[Saved entries]
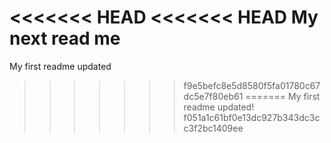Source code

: <<<<<<< HEAD
<<<<<<< HEAD
My next read me
=======
My first readme updated
>>>>>>> f9e5befc8e5d8580f5fa01780c67dc5e7f80eb61
=======
My first readme updated!
>>>>>>> f051a1c61bf0e13dc927b343dc3cc3f2bc1409ee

TASK REQUIREMENTS: Each line from the one that contains "My next read me" through the end of the records must be repeated exactly. No other line belongs in the answer.

TASK ANSWER:
My next read me
=======
My first readme updated
>>>>>>> f9e5befc8e5d8580f5fa01780c67dc5e7f80eb61
=======
My first readme updated!
>>>>>>> f051a1c61bf0e13dc927b343dc3cc3f2bc1409ee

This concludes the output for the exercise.